Isso significa que uma pessoa de extrema confiança do ministro da Fazenda passa a ser o principal responsável, entre outros aspectos, pela política monetária e pela política cambial do governo. Vale recordar que Galípolo exerceu as funções de secretário-executivo da pasta comandada por Fernando Haddad até junho de 2023 e, depois, teve seu nome sugerido pelo ministro ao presidente da República para integrar a direção do BC. No entanto, tudo parece indicar que sua gestão à frente da instituição que opera para regulação e fiscalização do sistema bancário e financeiro não deverá ser substancialmente diferente daquele período sob a direção de Campos Neto. As declarações públicas do atual presidente do BC e o seu comportamento enquanto diretor de política monetária ao longo dos últimos 18 meses não demonstram nenhuma intenção de mudança significativa.

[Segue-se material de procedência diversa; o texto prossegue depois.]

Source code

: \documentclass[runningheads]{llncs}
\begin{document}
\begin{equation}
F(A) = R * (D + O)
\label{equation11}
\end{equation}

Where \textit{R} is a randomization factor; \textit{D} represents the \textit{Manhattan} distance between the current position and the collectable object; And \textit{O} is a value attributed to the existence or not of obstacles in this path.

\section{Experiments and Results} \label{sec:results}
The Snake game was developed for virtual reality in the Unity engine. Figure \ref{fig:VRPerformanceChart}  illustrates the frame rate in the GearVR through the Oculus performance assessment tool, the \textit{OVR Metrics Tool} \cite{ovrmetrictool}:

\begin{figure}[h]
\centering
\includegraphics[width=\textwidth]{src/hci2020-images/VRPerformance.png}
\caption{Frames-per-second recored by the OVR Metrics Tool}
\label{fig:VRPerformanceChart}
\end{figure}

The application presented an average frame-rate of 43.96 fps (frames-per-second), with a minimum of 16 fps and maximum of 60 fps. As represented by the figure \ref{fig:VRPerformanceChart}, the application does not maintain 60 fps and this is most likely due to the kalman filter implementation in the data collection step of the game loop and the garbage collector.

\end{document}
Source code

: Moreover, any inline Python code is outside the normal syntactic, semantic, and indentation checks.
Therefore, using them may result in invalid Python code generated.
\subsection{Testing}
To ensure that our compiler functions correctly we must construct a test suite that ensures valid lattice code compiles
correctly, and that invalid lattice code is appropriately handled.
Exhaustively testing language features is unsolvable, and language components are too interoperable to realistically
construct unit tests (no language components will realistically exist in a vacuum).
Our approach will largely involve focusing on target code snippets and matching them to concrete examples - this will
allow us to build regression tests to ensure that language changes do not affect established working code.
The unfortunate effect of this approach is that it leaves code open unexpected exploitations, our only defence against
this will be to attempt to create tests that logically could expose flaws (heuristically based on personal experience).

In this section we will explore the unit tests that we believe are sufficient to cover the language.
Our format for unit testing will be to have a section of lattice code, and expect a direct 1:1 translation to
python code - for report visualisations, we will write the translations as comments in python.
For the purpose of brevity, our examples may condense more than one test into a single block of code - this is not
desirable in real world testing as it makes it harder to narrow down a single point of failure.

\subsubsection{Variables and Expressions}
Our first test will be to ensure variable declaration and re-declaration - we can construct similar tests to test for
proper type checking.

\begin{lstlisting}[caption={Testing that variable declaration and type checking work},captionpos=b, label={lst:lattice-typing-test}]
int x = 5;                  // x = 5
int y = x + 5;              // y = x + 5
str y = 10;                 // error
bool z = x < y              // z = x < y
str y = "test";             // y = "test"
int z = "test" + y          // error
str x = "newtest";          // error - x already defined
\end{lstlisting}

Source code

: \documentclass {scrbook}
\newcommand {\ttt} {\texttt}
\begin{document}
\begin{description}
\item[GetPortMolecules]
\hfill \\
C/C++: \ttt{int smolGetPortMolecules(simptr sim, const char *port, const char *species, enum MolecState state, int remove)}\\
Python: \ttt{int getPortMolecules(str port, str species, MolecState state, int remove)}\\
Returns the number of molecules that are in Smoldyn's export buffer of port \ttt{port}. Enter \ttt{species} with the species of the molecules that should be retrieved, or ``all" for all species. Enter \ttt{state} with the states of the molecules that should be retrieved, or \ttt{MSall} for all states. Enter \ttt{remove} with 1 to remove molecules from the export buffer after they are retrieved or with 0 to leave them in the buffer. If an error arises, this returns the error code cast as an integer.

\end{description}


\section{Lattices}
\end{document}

Haddad no modelito de queridinho do financismo
Mais recentemente ele chegou, inclusive, a naturalizar o comportamento claramente especulativo da estratégia que o financismo estabeleceu em relação ao mercado de câmbio a partir de dezembro passado. Apenas alguns dias antes de sua posse, ele declarou não ver nenhum elemento de especulação na ação coordenada para promover a desvalorização artificial do real em relação ao dólar norte-americano. (sic)
(…) “Quando o preço de ativo [como o dólar] se mobiliza em uma direção, têm vencedores e perdedores. Ataque especulativo não representa bem como o movimento está acontecendo no mercado hoje” (…) [GN]
Ocorre que, desde o dia 29 de novembro, os principais operadores no mercado de divisas passaram a pressionar para que a cotação da taxa de câmbio permanecesse acima do patamar simbólico de R$ 6,00. Assim, desde o dia 12 de dezembro não houve mais recuo de tal posição. Trata-se de um movimento contra a moeda nacional, mas também de um sinal de chantagem sobre a política econômica, à medida que são divulgadas avaliações alarmistas a respeito da política fiscal. Trata-se das já conhecidas opiniões dos representantes do financismo, eternamente insatisfeitos com as enormes concessões já realizadas por Haddad e Galípolo no atendimento de suas reivindicações de aprofundamento do austericídio. Mas a sanha dos chacais nunca é saciada.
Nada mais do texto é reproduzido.